エネルギー基本計画合意、虚構破綻は見えている [BM時評]

 エネルギー基本計画で自公与党合意、近く閣議決定が伝えられました。福島原発事故の反省に立つと言いつつ、原発ゼロを放棄、核燃サイクルを維持します。従来から守る虚構が目の前で破綻しようとしているのにです。「原子力発電は重要なベースロード電源」だから原発再稼働ですが、立地自治体にカネをばらまく仕組みではもう不可能です。事故時避難計画の対象が30キロ圏135市町村に大幅拡大した今、周辺自治体の同意取り付けは大間原発差し止め提訴の函館市のように困難になりました。核燃サイクルの中核、再処理工場は原子力規制委の新規制基準審査会合で重大事故への備えが欠落していると指摘が続いています。

 NHKの《函館市が大間原発差し止め提訴》は《訴えの中で函館市は「安全性が確保されたとは言えず、事故になれば自治体の機能が失われるほどの大きな被害を受ける」などと主張しています。合わせて「函館市は事故の際に避難などの対象となる半径30キロ圏内に含まれており、函館市が同意するまでは建設をやめるべきだ」と求めています。自治体が原告となって原発の建設差し止めを求める裁判を起こしたのは、全国で初めて》と伝えました。

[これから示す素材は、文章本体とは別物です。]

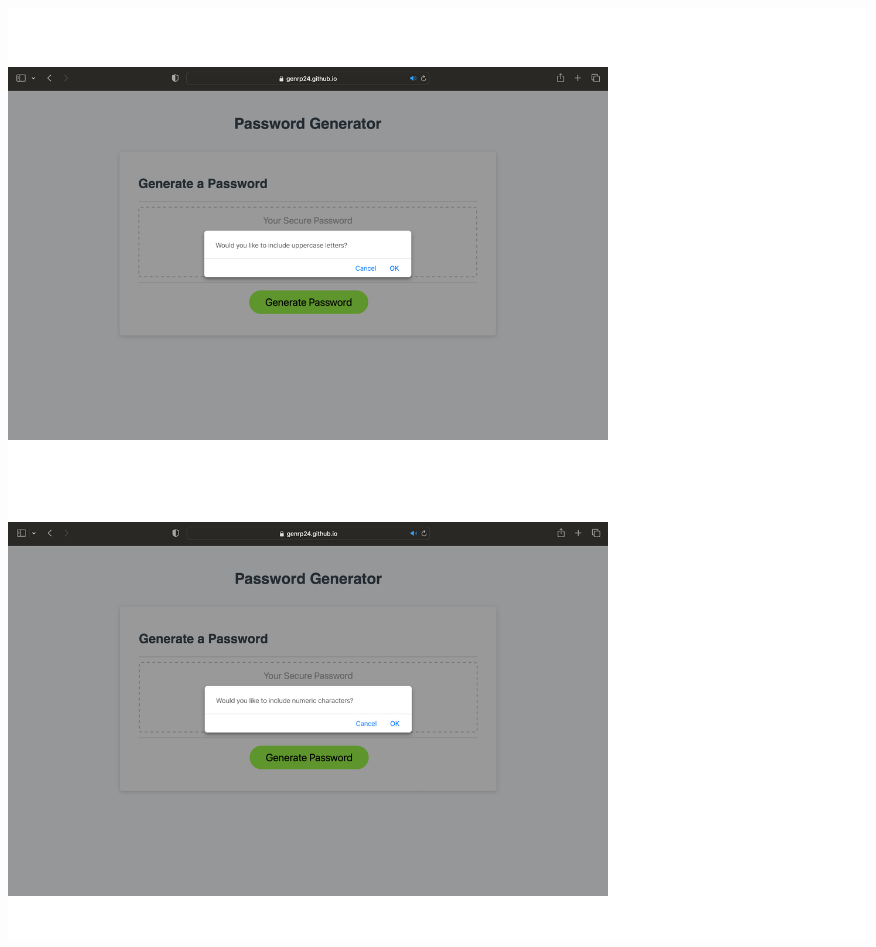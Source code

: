 <br><img src="./assets/images/PwdUppercase.jpg" alt="Password Uppercase" width=600 height=450>
<br><img src="./assets/images/PwdNumbers.jpg" alt="Password Numbers" width=600 height=450>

 昨年末の『原発事故時の避難計画、具体化するほど無理目立つ』で指摘しているように、20万人以上を避難対象にする自治体があるなど、いざ過酷事故発生となって周到で実行可能な避難計画を用意するのが非常に難しくなりました。エネルギー基本計画政府案は「世界で最も厳しい水準の」新規制基準による審査が進んでいると称していますが、それだけでは周辺自治体から同意を取り付けられなくなっています。

 「原子力政策の再構築」と掲げ「もんじゅのトラブル、六ヶ所再処理工場の度重なる計画遅延、高レベル放射性廃棄物の最終処分地の選定の遅れ等、原子力政策をめぐる多くのトラブルやスケジュールの遅延が国民の不信を招いてきたことも事実」としているのに、核燃料サイクル政策に実質的には手を付けないで済ませます。

 しかし第407回「核燃料再処理工場の不合格確定、核燃サイクル崩壊」で「新規制基準の適合性審査が始まった青森・六ケ所再処理工場は、早くも不合格が確定したとお伝えすべき惨状になっています」とした通りです。その後の審査でも重大事故への備え欠落が言われ続けて、事業者である日本原燃は重大事故への考え方をまとめ直すことなっています。もんじゅに至っては第353回「高速炉もんじゅ稼働を絶望にする安全設備要求」にある原子力規制委の考え方なら今後、運転は不可能です。